Q. My husband and I are in our mid-20s and have a wonderful marriage. There is one little problem, though: his family. While my family welcomed my husband into the fold with open arms, his mom repeatedly requests that I be excluded from family visits because she wants it to be “family only.’’ Despite the fact that she was present and claimed to be ecstatic at our wedding, I’m sometimes not even sure she understands that we’re married and suspect she may still think of me as a disposable, casual girlfriend. We have cut off almost all contact with his family, but unfortunately, he and his mother work for the same organization, and it is not feasible for my husband to change jobs to avoid her. This is his dream job.
How can he handle the situation with his unbearable and relentless mother? I love my marriage, and I love my husband, but I have been dealing with this for almost five years. Cataloging everything his mother (not to mention his literally certifiable sister) has done over the years could fill enough pages to be a full-length novel, and I’m at the end of my rope.
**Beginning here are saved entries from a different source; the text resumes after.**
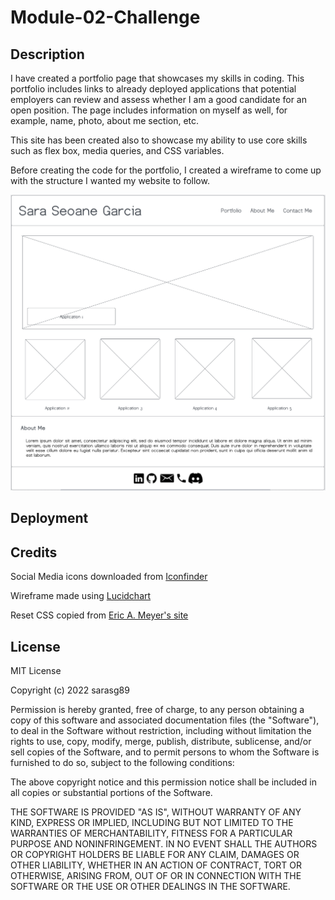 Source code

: # Module-02-Challenge

## Description

I have created a portfolio page that showcases my skills in coding. This portfolio includes links to already deployed applications that potential employers can review and assess whether I am a good candidate for an open position. The page includes information on myself as well, for example, name, photo, about me section, etc.

This site has been created also to showcase my ability to use core skills such as flex box, media queries, and CSS variables. 

Before creating the code for the portfolio, I created a wireframe to come up with the structure I wanted my website to follow. 

![Screenshot of wireframe](./assets/images/topbar%20screenshot.png)

## Deployment

## Credits

Social Media icons downloaded from [Iconfinder](https://www.iconfinder.com)

Wireframe made using [Lucidchart](https://lucid.app/lucidchart/dbf09575-ca51-4bed-ba0c-082350a58727/edit?viewport_loc=-310%2C-19%2C2491%2C1375%2C0_0&invitationId=inv_3e81d4df-39cd-4531-a59d-b14033281fb0)

Reset CSS copied from [Eric A. Meyer's site](https://meyerweb.com/eric/tools/css/reset/)

## License

MIT License

Copyright (c) 2022 sarasg89

Permission is hereby granted, free of charge, to any person obtaining a copy
of this software and associated documentation files (the "Software"), to deal
in the Software without restriction, including without limitation the rights
to use, copy, modify, merge, publish, distribute, sublicense, and/or sell
copies of the Software, and to permit persons to whom the Software is
furnished to do so, subject to the following conditions:

The above copyright notice and this permission notice shall be included in all
copies or substantial portions of the Software.

THE SOFTWARE IS PROVIDED "AS IS", WITHOUT WARRANTY OF ANY KIND, EXPRESS OR
IMPLIED, INCLUDING BUT NOT LIMITED TO THE WARRANTIES OF MERCHANTABILITY,
FITNESS FOR A PARTICULAR PURPOSE AND NONINFRINGEMENT. IN NO EVENT SHALL THE
AUTHORS OR COPYRIGHT HOLDERS BE LIABLE FOR ANY CLAIM, DAMAGES OR OTHER
LIABILITY, WHETHER IN AN ACTION OF CONTRACT, TORT OR OTHERWISE, ARISING FROM,
OUT OF OR IN CONNECTION WITH THE SOFTWARE OR THE USE OR OTHER DEALINGS IN THE
SOFTWARE.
TEARING OUT MY HAIR IN CALIFORNIA
A. The good news is that you’re not in a battle with a husband who has taken the position: “My family, right or wrong.’’ He apparently agrees with you that the women he’s related to by blood have fallen off the balance beam. Your husband must not be chased from his dream job, and the workplace situation may be a strange kind of blessing. He needs to tell “unbearable and relentless’’ that you are family, and that her non-acceptance of you would require him to institute a formal estrangement. Her choice.
What he doesn’t need to tell her is that your marriage is on the line. He must go on record - maybe in a letter - that a continuing relationship with her, as it is now, is bad for his health and he chooses not to deal with her. And he has to mean it. If she gets really nutty at work, she will be let go.
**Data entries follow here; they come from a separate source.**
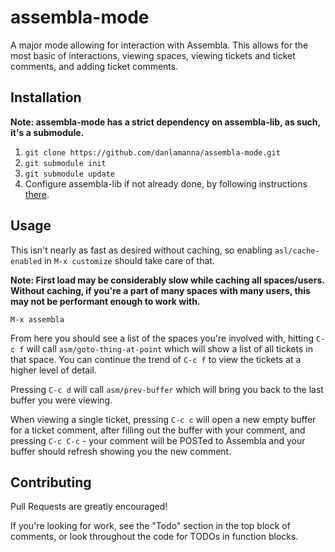 assembla-mode
===============

A major mode allowing for interaction with Assembla.
This allows for the most basic of interactions, viewing spaces, viewing tickets and ticket comments, and adding ticket comments.

Installation
----
**Note: assembla-mode has a strict dependency on assembla-lib, as such, it's a submodule.**

1) `git clone https://github.com/danlamanna/assembla-mode.git`    
2) `git submodule init`    
3) `git submodule update`    
4) Configure assembla-lib if not already done, by following instructions [there][1].    

Usage
----
This isn't nearly as fast as desired without caching, so enabling `asl/cache-enabled` in `M-x customize` should take care of that.
    
**Note: First load may be considerably slow while caching all spaces/users. Without caching, if you're a part of many
spaces with many users, this may not be performant enough to work with.**

    M-x assembla
From here you should see a list of the spaces you're involved with, hitting `C-c f` will call `asm/goto-thing-at-point`
which will show a list of all tickets in that space. You can continue the trend of `C-c f` to view the tickets at a higher level of detail.

Pressing `C-c d` will call `asm/prev-buffer` which will bring you back to the last buffer you were viewing.

When viewing a single ticket, pressing `C-c c` will open a new empty buffer for a ticket comment, after filling out
the buffer with your comment, and pressing `C-c C-c` - your comment will be POSTed to Assembla and your buffer
should refresh showing you the new comment.

Contributing
----
Pull Requests are greatly encouraged!

If you're looking for work, see the "Todo" section in the top block of comments, or look throughout the
code for TODOs in function blocks.


[1]: https://github.com/asdasDan/assembla-lib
Q. I met a man about six months ago on a dating website. I fell in love with him against my better judgment, and then he broke my heart. We are still friends (with benefits), and he still tells me all the time that he loves me, but is just not ready for a relationship. He is a past drug user with some mental issues. Do you think I should give him time or move on? Thanks.
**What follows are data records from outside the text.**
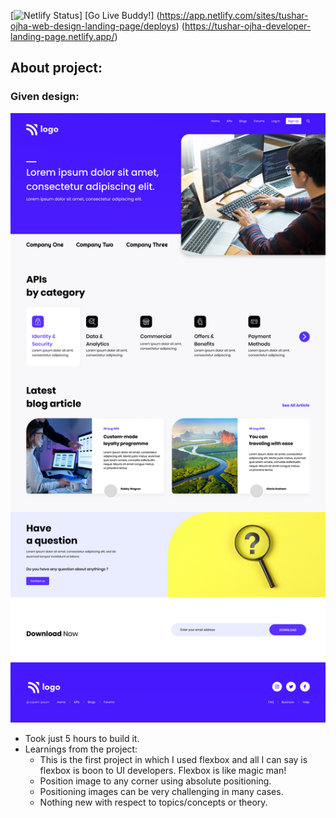 [![Netlify Status](https://api.netlify.com/api/v1/badges/08792b0d-05a4-4f99-97ad-0f08934f1468/deploy-status)]
[Go Live Buddy!] (https://app.netlify.com/sites/tushar-ojha-web-design-landing-page/deploys) (https://tushar-ojha-developer-landing-page.netlify.app/)

## About project:

### Given design:
![Design Image](/Design.png "Design Title")

- Took just 5 hours to build it.
- Learnings from the project:
   - This is the first project in which I used flexbox and all I can say is flexbox is boon to UI developers. Flexbox is like magic man!
   - Position image to any corner using absolute positioning.
   - Positioning images can be very challenging in many cases.
   - Nothing new with respect to topics/concepts or theory.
A. Give him time for what, my dear? While he is enjoying the “benefits,’’ you are functioning as his own personal escort service, and the payment you are receiving is anguish. It has always seemed to me like bad business to dally with someone who has essentially told you he loves you but . . . he is not “ready’’ for a relationship. Taking the long view, this man is not only unable to give you what you want, but he sounds emotionally shaky. I suspect in the long run you will have dodged a bullet by believing him about not being ready for a relationship. I suggest you gently tell him that the benefits office is closed.